The Iran crisis has pushed Brent crude above $125 a barrel, and India’s average import price crude basket to $118, raising the losses of state refiners and the consequent subsidy burden on ONGC.
Industry experts expect upstream firms’ share of subsidy to increase in the quarter ending March 2012. Earlier their share for the nine months ended December 2011 was raised to 38% from 33% for the half year ended September. This pushed up the subsidy share in the December quarter to 47%, or Rs 15,261 crore. ONGC’s subsidy burden in the December quarter stood at Rs 12,536 crore.

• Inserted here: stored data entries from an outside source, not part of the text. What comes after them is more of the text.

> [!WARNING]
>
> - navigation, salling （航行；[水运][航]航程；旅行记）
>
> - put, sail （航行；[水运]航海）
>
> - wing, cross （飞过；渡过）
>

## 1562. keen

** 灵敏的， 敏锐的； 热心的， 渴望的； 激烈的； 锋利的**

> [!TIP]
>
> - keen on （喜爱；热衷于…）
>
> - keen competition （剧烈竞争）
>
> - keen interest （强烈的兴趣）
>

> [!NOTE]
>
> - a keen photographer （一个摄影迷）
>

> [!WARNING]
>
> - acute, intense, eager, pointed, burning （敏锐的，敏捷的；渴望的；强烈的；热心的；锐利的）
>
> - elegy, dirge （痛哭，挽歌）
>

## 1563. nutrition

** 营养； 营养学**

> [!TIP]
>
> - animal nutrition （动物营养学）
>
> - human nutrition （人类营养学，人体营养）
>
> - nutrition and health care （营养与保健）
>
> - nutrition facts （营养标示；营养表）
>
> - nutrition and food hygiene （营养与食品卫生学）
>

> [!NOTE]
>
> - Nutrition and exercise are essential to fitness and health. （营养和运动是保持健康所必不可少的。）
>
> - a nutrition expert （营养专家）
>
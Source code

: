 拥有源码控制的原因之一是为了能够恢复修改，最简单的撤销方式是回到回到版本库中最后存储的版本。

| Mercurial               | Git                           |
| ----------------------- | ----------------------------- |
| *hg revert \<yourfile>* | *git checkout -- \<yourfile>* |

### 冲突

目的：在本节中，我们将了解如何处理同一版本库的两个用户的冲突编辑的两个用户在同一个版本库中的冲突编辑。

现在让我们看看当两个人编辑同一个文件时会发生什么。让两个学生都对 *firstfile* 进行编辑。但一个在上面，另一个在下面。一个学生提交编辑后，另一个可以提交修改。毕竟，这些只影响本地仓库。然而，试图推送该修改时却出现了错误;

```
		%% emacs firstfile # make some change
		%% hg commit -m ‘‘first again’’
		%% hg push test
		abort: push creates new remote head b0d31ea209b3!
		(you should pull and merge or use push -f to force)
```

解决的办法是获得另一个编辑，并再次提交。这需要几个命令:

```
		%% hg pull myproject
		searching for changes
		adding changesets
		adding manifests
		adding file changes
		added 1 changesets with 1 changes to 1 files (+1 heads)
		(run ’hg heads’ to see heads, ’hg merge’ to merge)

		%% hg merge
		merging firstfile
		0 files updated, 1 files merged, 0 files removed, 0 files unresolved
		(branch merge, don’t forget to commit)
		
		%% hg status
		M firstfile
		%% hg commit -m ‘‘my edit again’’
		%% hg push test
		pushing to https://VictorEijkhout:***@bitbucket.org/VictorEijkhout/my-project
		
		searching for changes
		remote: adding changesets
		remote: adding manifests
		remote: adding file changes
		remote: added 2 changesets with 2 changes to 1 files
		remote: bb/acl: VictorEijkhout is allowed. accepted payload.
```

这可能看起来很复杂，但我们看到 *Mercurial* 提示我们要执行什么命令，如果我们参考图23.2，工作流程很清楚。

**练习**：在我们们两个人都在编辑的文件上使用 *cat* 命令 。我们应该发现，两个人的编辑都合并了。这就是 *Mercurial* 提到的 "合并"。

Higher subsidy affected the company’s net realisation for the December quarter, which fell to $44.96 (around Rs 2,208 on Monday) per barrel from as high as $83.01 in the September quarter and $64.79 in the same period last year.
Elara Securities said in a recent report: “We expect an even higher upstream subsidy in Q4 FY12 (quarter ending March 2012), in the range of 52-55%, and the annual FY12 upstream burden to be at around 42%. Based on this, ONGC’s Q4FY12 subsidy may reach $80-85 per barrel, building up further pessimism around the earnings delivery.
“In case the government does not deregulate diesel prices immediately going-ahead, we expect ONGC’s subsidy burden to go up from 38% to 42-45% and the recent cess hike will affect its earnings per share by Rs 2-3, the market will continue to view the stock negatively,” saidDeven Choksey,MD, KR Choksey securities. ONGC did not respond to ET’s email query.